In pochi mesi è cambiato il mondo. Quello obbligazionario di certo. Ieri, Milano Finanza riportava la notizia che i bond con rendimenti negativi nel mondo sono rimasti in 100 per 2.500 miliardi di dollari. Nel dicembre 2020, erano ancora 4.500 per un valore complessivo di oltre 18.000 miliardi. Rimanendo ai mesi scorsi, era ancora agosto quando il Bund a 10 anni offriva -0,5% contro l’1% di ieri. E da agosto ad oggi, il bond a 100 anni dell’Austria con scadenza 30 giugno 2120 e cedola 0,85% (ISIN: AT0000A2HLC4) si è perfettamente dimezzato di prezzo, scendendo sotto 55 centesimi.

E non a caso lo possiamo inquadrare come bond speculativo, non per il suo grado di rischio. Anzi, esso vanta rating altissimi. Ma proprio per questa sua natura di “porto sicuro” e per via della sua elevatissima “duration”, si presta bene per il trading nelle fasi di svolta dei mercati.

Bond speculativo austriaco dimezzatosi da agosto

Per capire perché quello austriaco sia nei fatti un bond speculativo, bisogna guardare alle sue variazioni. Soltanto nove mesi fa, prezzava a quasi 110 e offriva un rendimento lordo di 0,86%. Ieri, rendeva l’1% in più. A fronte di tale aumento, come dicevamo la sua quotazione ha perso il 50%. Una enormità! E la discesa potrebbe non essere finita, per quanto il grosso sarebbe già avvenuto.

Il punto è un altro. Chi compra un bond speculativo, generalmente non lo fa per tenerselo in portafoglio fino alla scadenza, a maggior ragione se ha una durata residua di un secolo o giù di lì. Se oggi comprassimo il bond a 100 anni dell’Austria, incasseremmo annualmente una cedola lorda effettiva dell’1,55%. Non tanto, ma neppure così poco.
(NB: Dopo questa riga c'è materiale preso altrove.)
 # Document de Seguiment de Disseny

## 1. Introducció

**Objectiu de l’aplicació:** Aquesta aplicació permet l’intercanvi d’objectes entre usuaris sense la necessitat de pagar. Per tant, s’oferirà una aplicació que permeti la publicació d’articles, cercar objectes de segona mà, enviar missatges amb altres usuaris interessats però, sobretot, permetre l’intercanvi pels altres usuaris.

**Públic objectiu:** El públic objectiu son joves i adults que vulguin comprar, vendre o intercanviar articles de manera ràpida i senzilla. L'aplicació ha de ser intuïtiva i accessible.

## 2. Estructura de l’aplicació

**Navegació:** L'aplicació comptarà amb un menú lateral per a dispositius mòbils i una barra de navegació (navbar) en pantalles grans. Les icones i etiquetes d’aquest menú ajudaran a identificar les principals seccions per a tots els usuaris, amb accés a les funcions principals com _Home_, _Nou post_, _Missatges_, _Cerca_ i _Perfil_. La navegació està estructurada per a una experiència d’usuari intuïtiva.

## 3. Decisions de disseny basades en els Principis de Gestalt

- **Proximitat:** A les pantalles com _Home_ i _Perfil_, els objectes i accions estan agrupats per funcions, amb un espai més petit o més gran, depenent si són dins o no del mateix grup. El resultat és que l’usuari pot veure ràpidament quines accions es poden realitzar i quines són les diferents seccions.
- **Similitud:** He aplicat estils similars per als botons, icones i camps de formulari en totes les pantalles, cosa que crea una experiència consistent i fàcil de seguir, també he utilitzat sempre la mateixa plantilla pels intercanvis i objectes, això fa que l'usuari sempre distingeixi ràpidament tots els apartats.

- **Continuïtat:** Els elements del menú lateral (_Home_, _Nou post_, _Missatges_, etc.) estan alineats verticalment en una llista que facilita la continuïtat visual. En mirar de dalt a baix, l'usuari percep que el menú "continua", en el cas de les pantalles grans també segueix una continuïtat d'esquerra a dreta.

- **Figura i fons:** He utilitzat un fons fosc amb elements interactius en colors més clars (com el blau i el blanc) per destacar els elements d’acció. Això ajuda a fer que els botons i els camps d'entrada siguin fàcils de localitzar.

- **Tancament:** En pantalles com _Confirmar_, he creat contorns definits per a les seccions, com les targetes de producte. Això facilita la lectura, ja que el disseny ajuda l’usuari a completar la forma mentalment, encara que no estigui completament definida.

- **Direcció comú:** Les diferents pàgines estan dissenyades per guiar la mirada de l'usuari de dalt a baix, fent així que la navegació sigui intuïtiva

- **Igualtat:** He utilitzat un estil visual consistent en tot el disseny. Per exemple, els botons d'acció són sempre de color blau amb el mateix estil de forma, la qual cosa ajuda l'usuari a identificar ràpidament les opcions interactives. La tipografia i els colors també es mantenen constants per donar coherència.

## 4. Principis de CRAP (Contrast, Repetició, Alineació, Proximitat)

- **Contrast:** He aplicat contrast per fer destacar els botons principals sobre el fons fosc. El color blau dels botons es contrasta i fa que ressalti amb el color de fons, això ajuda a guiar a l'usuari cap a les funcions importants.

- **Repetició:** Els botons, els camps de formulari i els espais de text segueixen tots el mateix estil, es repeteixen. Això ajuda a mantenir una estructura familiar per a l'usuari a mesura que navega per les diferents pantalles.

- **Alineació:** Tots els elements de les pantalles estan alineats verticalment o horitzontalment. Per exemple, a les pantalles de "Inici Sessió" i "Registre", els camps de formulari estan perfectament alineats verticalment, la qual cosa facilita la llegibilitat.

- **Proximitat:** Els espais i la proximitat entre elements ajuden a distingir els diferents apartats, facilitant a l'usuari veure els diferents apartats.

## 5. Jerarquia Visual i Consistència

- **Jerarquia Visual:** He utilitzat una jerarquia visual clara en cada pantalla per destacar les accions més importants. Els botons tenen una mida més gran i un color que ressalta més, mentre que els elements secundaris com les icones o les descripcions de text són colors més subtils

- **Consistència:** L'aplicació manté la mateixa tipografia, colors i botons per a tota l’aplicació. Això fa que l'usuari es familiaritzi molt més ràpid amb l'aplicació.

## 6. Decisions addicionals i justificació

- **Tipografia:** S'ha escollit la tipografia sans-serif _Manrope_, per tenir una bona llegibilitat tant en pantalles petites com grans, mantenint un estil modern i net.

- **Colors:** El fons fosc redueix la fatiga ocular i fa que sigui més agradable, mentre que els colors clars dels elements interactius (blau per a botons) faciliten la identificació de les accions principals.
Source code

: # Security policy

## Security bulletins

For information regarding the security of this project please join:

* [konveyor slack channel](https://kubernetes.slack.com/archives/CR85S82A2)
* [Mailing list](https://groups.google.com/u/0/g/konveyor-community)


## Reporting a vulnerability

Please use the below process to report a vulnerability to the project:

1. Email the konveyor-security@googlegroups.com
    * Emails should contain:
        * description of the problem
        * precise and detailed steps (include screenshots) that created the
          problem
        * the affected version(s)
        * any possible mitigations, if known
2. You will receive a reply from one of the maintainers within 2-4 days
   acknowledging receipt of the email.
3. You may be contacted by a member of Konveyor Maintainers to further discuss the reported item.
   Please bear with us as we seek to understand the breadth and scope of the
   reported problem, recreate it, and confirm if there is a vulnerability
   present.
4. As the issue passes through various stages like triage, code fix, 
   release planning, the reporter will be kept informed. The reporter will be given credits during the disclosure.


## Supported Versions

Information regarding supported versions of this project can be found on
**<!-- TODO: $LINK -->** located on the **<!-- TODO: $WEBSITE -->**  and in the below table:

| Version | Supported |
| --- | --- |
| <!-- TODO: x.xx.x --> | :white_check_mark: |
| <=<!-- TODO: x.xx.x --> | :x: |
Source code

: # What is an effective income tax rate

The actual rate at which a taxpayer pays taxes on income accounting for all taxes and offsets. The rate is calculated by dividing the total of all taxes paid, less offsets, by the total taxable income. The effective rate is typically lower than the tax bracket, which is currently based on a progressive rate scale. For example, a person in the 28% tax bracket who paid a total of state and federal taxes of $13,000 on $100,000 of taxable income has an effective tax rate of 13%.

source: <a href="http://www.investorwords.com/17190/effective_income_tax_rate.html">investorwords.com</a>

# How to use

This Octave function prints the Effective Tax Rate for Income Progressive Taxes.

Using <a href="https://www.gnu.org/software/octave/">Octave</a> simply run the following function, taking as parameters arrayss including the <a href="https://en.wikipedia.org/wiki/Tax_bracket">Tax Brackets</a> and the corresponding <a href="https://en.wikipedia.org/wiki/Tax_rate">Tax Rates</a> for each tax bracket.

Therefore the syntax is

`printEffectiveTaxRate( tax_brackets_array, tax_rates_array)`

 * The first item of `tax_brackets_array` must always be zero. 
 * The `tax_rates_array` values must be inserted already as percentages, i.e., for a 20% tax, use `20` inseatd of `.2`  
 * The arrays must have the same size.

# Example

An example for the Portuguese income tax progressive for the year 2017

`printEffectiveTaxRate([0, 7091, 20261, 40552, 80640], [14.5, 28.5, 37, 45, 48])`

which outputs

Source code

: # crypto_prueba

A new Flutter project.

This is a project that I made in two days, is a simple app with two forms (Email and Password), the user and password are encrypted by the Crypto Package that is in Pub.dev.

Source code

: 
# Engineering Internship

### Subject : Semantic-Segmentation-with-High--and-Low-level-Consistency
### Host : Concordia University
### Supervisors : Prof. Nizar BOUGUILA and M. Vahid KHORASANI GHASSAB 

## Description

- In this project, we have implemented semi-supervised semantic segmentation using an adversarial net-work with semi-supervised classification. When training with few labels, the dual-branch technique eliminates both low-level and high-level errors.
Se il guadagno dell’investimento fosse tutto questo, non avrebbe granché senso, a meno di voler innalzare la qualità degli asset in portafoglio. Se, invece, l’obiettivo fosse di rivendere alla prima occasione utile, la musica cambierebbe.

Mercato in cerca di ‘porti sicuri’

Pensiamo un attimo alla risalita di questo titolo al primo accenno di crisi dell’economia europea/mondiale o nel caso in cui l’inflazione nell’Eurozona fosse domata dalla BCE. Nel secondo caso, non si tratterebbe di una prospettiva a breve. Comunque, se aspettassimo qualche anno, potremmo assistere a un vigoroso rialzo della quotazione. Pensate che a 75 centesimi, avremmo realizzato una plusvalenza di oltre il 36%. Le probabilità, invece, che le quotazioni continuino a scendere e a restare ai minimi per parecchio tempo, appaiono relativamente minori. Il mercato è sempre alla ricerca di porti sicuri contro tensioni e crisi. E in vista ve ne sono parecchie, anzi esistono già. Basti guardare all’Ucraina. La disinflazione, vuoi per merito della BCE o di una recessione economica o di entrambe, rivitalizzerebbe l’obbligazionario.